In light of the latest nationwide outbreak of gastroenteritis, the Public Health Agency of Canada has recommended against handshaking to reduce the spread of the bug. But apparently that’s just the first step. Canada’s New Government has once again leapt into action with almost every federal department and agency signing on.
Health Canada was first off the mark with its own in-house protection plan. All employees have been issued disposable latex gloves which they are required to wear during their shifts.
"We thought this was the surest way to prevent infection," said a Health Canada spokesman. "Even if people inadvertently end up shaking hands, no viral transmission will occur."
Health Canada employees will be encouraged to wear their government-issue gloves while off the job as well.
"Since 78% of all viral infections are transferred from the home, we think it just makes sense," said the departmental representative. "Our new slogan ‘Love means wearing a glove’ says it all."
The RCMP is gearing up for a cross-country offensive against unprotected handshaking. Although there are not yet any criminal sanctions for illicit or illegal handshakes, the Mounties are planning to stop Canadians who are practising unsafe greetings and issue them warnings.
"We thought about providing an information flyer as well," said the head of the RCMP’s new Anti-viral Mobile Unit. "But the cost of covering and sanitizing the handouts was prohibitive."
The Department of Justice has taken the lead from the RCMP and is in the initial stages of drafting an amendment to the Criminal Code that would see unauthorized seasonal handshaking punishable by a fine of up to $5,000. Provisions are being made for the payment of any fines imposed by credit card, debit card or automatic bank withdrawal to avoid the inevitable transmission of germs via paper currency.
"We hope to have the epidemic under control soon," said a Justice spokeswoman. "At which time we will introduce a registry of known handshakers, costing a maximum of $50 million."
Even the CBC has jumped on board with an offer to run new public service ads 24/7 to help educate the public. In-house producers have created an animated character called "Hammy the Hand" who will show viewers the best ways to avoid human contact and reduce viral spread. CBC brass are even considering making the ads available free of charge to Canada’s private broadcasters to ensure that at least some Canadians will actually see them.

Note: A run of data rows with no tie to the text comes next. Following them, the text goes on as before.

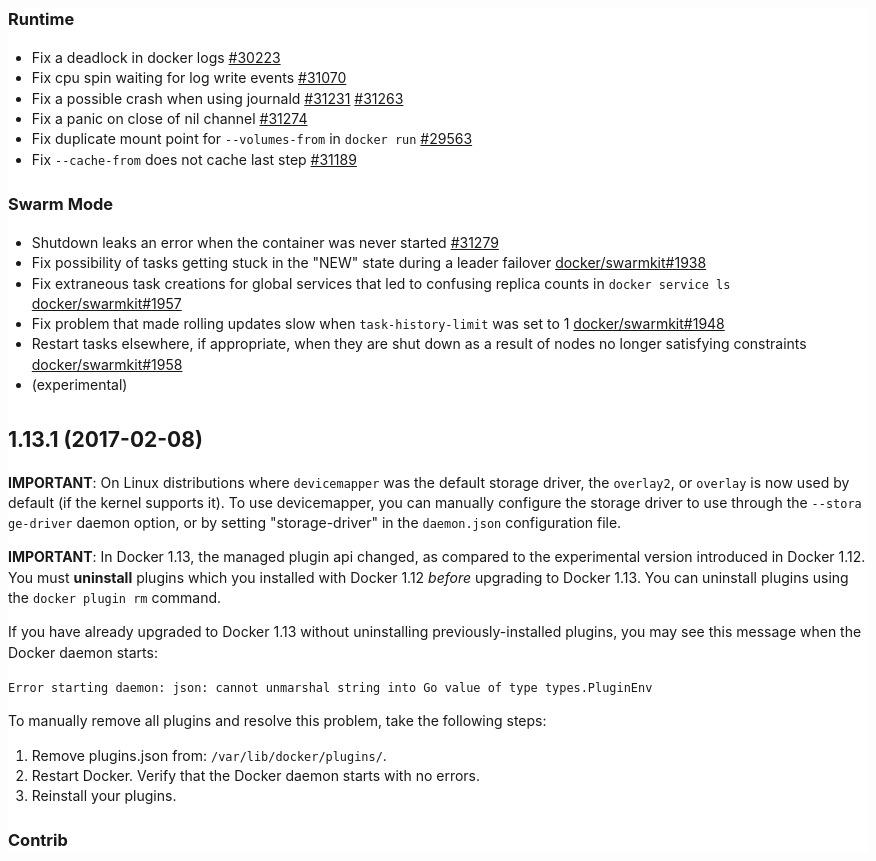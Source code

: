 ### Runtime

* Fix a deadlock in docker logs [#30223](https://github.com/ellcrys/docker/pull/30223)
* Fix cpu spin waiting for log write events [#31070](https://github.com/ellcrys/docker/pull/31070)
* Fix a possible crash when using journald [#31231](https://github.com/ellcrys/docker/pull/31231) [#31263](https://github.com/ellcrys/docker/pull/31263)
* Fix a panic on close of nil channel [#31274](https://github.com/ellcrys/docker/pull/31274)
* Fix duplicate mount point for `--volumes-from` in `docker run` [#29563](https://github.com/ellcrys/docker/pull/29563)
* Fix `--cache-from` does not cache last step [#31189](https://github.com/ellcrys/docker/pull/31189)

### Swarm Mode

* Shutdown leaks an error when the container was never started [#31279](https://github.com/ellcrys/docker/pull/31279)
* Fix possibility of tasks getting stuck in the "NEW" state during a leader failover [docker/swarmkit#1938](https://github.com/docker/swarmkit/pull/1938)
* Fix extraneous task creations for global services that led to confusing replica counts in `docker service ls` [docker/swarmkit#1957](https://github.com/docker/swarmkit/pull/1957)
* Fix problem that made rolling updates slow when `task-history-limit` was set to 1 [docker/swarmkit#1948](https://github.com/docker/swarmkit/pull/1948)
* Restart tasks elsewhere, if appropriate, when they are shut down as a result of nodes no longer satisfying constraints [docker/swarmkit#1958](https://github.com/docker/swarmkit/pull/1958)
* (experimental)

## 1.13.1 (2017-02-08)

**IMPORTANT**: On Linux distributions where `devicemapper` was the default storage driver,
the `overlay2`, or `overlay` is now used by default (if the kernel supports it).
To use devicemapper, you can manually configure the storage driver to use through
the `--storage-driver` daemon option, or by setting "storage-driver" in the `daemon.json`
configuration file.

**IMPORTANT**: In Docker 1.13, the managed plugin api changed, as compared to the experimental
version introduced in Docker 1.12. You must **uninstall** plugins which you installed with Docker 1.12
_before_ upgrading to Docker 1.13. You can uninstall plugins using the `docker plugin rm` command.

If you have already upgraded to Docker 1.13 without uninstalling
previously-installed plugins, you may see this message when the Docker daemon
starts:

    Error starting daemon: json: cannot unmarshal string into Go value of type types.PluginEnv

To manually remove all plugins and resolve this problem, take the following steps:

1. Remove plugins.json from: `/var/lib/docker/plugins/`.
2. Restart Docker. Verify that the Docker daemon starts with no errors.
3. Reinstall your plugins.

### Contrib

Finally, the Prime Minister’s Office is taking steps to educate Canadians and change our social conventions when it comes to public greetings. Look for public demonstrations by the Prime Minister himself of the newly approved substitute greeting of a straight-arm salute at a 45 degree angle.
"It’s the right thing to do for the country," said Mr. Harper. "And when it comes to doing the right thing, there’s no party more right than ours."